By Bethany Blankley | The Center Square
Texas Democratic Congressman Filemon Vela has called on the Secretary of Health and Human Services and administrators within the Centers for Medicare and Medicaid Services to renew Texas’ Medicaid Section 1115 waiver and several Medicaid managed care directed payment programs after several programs have expired and lack funding.
Vela wrote that CMS must “work swiftly” with Texas “to resolve any outstanding issues and reach agreement” to renew the waiver.
“The recent expiration of a number of programs that provide health care services to vulnerable communities in Texas has led to vast uncertainty for both patients and providers,” he said.
Annual financial support to these programs totals $6.3 billion.
According to CMS, several programs that fall under the 1115 waiver, primarily used by low-income women and children, are either pending or terminated. They include Texas Healthy Women (pending), a quality improvement program (pending), and women’s health waiver (expired).

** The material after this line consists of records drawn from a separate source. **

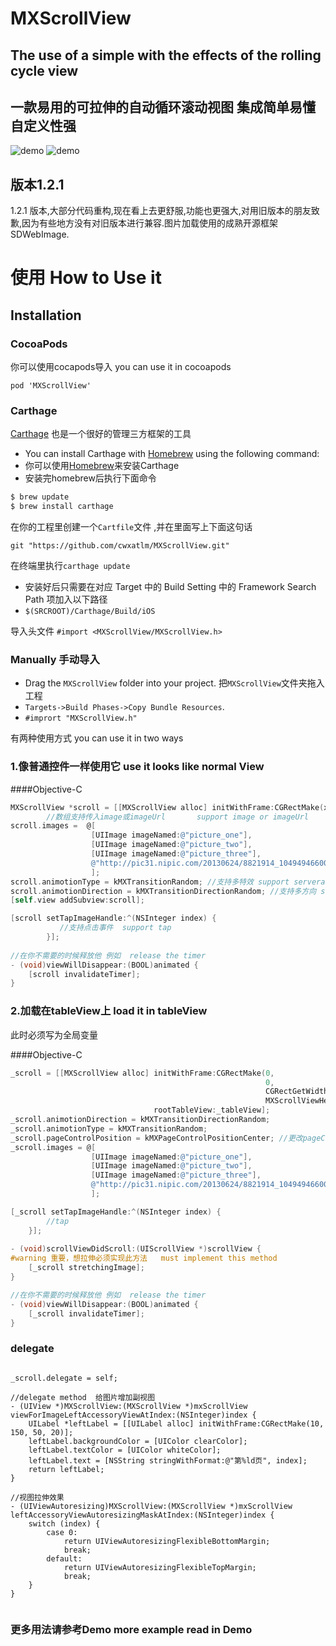 # MXScrollView

The use of a simple with the effects of the rolling cycle view
-----
一款易用的可拉伸的自动循环滚动视图 集成简单易懂 自定义性强
-----


![demo](Pictures/demo1GIF.gif)
![demo](Pictures/demo2GIF.gif)

版本1.2.1 
----
  1.2.1 版本,大部分代码重构,现在看上去更舒服,功能也更强大,对用旧版本的朋友致歉,因为有些地方没有对旧版本进行兼容.图片加载使用的成熟开源框架SDWebImage.


使用  How to Use it
=====

## Installation

### CocoaPods

你可以使用cocapods导入  you can use it in cocoapods
```
pod 'MXScrollView'   
```

### Carthage 

[Carthage](https://github.com/Carthage/Carthage) 也是一个很好的管理三方框架的工具

* You can install Carthage with [Homebrew](http://brew.sh/) using the following command:
* 你可以使用[Homebrew](http://brew.sh/)来安装Carthage  
* 安装完homebrew后执行下面命令

```bash
$ brew update
$ brew install carthage
```

在你的工程里创建一个`Cartfile`文件 ,并在里面写上下面这句话

```ogdl
git "https://github.com/cwxatlm/MXScrollView.git"
```

在终端里执行`carthage update`
* 安装好后只需要在对应 Target 中的 Build Setting 中的 Framework Search Path 项加入以下路径
* `$(SRCROOT)/Carthage/Build/iOS`

导入头文件 
 `#import <MXScrollView/MXScrollView.h>`

### Manually  手动导入
* Drag the `MXScrollView` folder into your project.  把`MXScrollView`文件夹拖入工程
* `Targets->Build Phases->Copy Bundle Resources`.
* `#imprort "MXScrollView.h"`

有两种使用方式  you can use it in two ways
### 1.像普通控件一样使用它  use it looks like normal View


####Objective-C
```objective-c
MXScrollView *scroll = [[MXScrollView alloc] initWithFrame:CGRectMake(x, y, scrollWidth, scrollHeight)];
        //数组支持传入image或imageUrl       support image or imageUrl
scroll.images =  @[
                  [UIImage imageNamed:@"picture_one"],
                  [UIImage imageNamed:@"picture_two"],
                  [UIImage imageNamed:@"picture_three"],
                  @"http://pic31.nipic.com/20130624/8821914_104949466000_2.jpg"
                  ];
scroll.animotionType = kMXTransitionRandom; //支持多特效 support serveral type
scroll.animotionDirection = kMXTransitionDirectionRandom; //支持多方向 support serveral direction
[self.view addSubview:scroll];

[scroll setTapImageHandle:^(NSInteger index) {
           //支持点击事件  support tap
        }];
        
//在你不需要的时候释放他 例如  release the timer
- (void)viewWillDisappear:(BOOL)animated {
    [scroll invalidateTimer];
}
```

### 2.加载在tableView上   load it in tableView

此时必须写为全局变量

####Objective-C
```objective-c
_scroll = [[MXScrollView alloc] initWithFrame:CGRectMake(0,
                                                         0,
                                                         CGRectGetWidth(self.view.bounds),
                                                         MXScrollViewHeight)
                                rootTableView:_tableView];
_scroll.animotionDirection = kMXTransitionDirectionRandom;
_scroll.animotionType = kMXTransitionRandom;
_scroll.pageControlPosition = kMXPageControlPositionCenter; //更改pageControl显示的位置
_scroll.images = @[
                  [UIImage imageNamed:@"picture_one"],
                  [UIImage imageNamed:@"picture_two"],
                  [UIImage imageNamed:@"picture_three"],
                  @"http://pic31.nipic.com/20130624/8821914_104949466000_2.jpg"
                  ];

[_scroll setTapImageHandle:^(NSInteger index) {
        //tap
    }];
    
- (void)scrollViewDidScroll:(UIScrollView *)scrollView {
#warning 重要，想拉伸必须实现此方法   must implement this method
    [_scroll stretchingImage];
}

//在你不需要的时候释放他 例如  release the timer
- (void)viewWillDisappear:(BOOL)animated {
    [_scroll invalidateTimer];
}
```

### delegate

```

_scroll.delegate = self;

//delegate method  给图片增加副视图
- (UIView *)MXScrollView:(MXScrollView *)mxScrollView viewForImageLeftAccessoryViewAtIndex:(NSInteger)index {
    UILabel *leftLabel = [[UILabel alloc] initWithFrame:CGRectMake(10, 150, 50, 20)];
    leftLabel.backgroundColor = [UIColor clearColor];
    leftLabel.textColor = [UIColor whiteColor];
    leftLabel.text = [NSString stringWithFormat:@"第%ld页", index];
    return leftLabel;
}

//视图拉伸效果
- (UIViewAutoresizing)MXScrollView:(MXScrollView *)mxScrollView leftAccessoryViewAutoresizingMaskAtIndex:(NSInteger)index {
    switch (index) {
        case 0:
            return UIViewAutoresizingFlexibleBottomMargin;
            break;
        default:
            return UIViewAutoresizingFlexibleTopMargin;
            break;
    }
}


```

### 更多用法请参考Demo    more example read in Demo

Section 1115 is part of the Social Security Act (section 1915), which allows states to test new or existing ways to deliver and pay for health care services in Medicaid and the Children’s Health Insurance Program (CHIP).
Not long after Biden took office, his administration rescinded the waiver, not because of any material issues pertaining to the application but because of a procedural issue with the paperwork. Liz Richter, acting administrator for CMS, wrote in an April 15 letter to Texas officials that its approval was rescinded because “it did not go through the full federal rulemaking process.”
The extension, which was scheduled to run through 2030, would have provided $11 billion per year in health care funding to Texas, including for uncompensated care.
Texas Attorney General Ken Paxton sued, arguing, “The Biden Administration cannot simply breach a contract and topple Texas’s Medicaid system without warning. This disgusting and unlawful abuse of power aimed at sovereign states must end.”
In August, U.S. District Judge J. Campbell Barker sided with Texas.
Yet three months later, the state still hasn’t received funding and it’s taking its toll on poorer communities like those along the border in Vela’s district.
“State health care providers fear that without financial support from these payment programs, many of the gains made in increasing access to health care services for the most vulnerable will be undermined and longstanding disparities in health outcomes for the underserved populations living in Texas’ urban and rural communities will be further exacerbated,” Vela said.
He asked the Biden administration to come up with an immediate, short-term solution since “further delays threaten the stability of the existing safety net.”
David Balat, who leads health care initiatives at the Texas Public Policy Foundation, told The Center Square, “It’s clear from the actions of CMS that it is more important to them to expand Medicaid to able-bodied adults than it is to fund important safety net programs aimed at women and children. Medicaid was created to protect these populations and we need to do what we can to improve the current Medicaid program, not suffocate existing programs in favor of political ideology.”
Rejecting the waiver was seen as an attempt to push Texas into participating in the federal government’s oversight of the Affordable Care Act’s Medicaid expansion, a move Texas continues to reject.
The Washington Post reported earlier this year that the administration had already forced a dozen holdout states to accept Medicaid expansion by rescinding funding or through other measures.
If Texas were to participate, it would receive $3.9 billion in funding over two years and more than two million uninsured individuals would be eligible to receive Medicaid coverage, the Post reported.
Paxton described Biden’s “attempt to force our state into expanding Medicaid – the Biden Administration’s ultimate goal” – as “deplorable” and “illegal.”
CMS hasn’t yet issued a statement or a response to Vela’s request.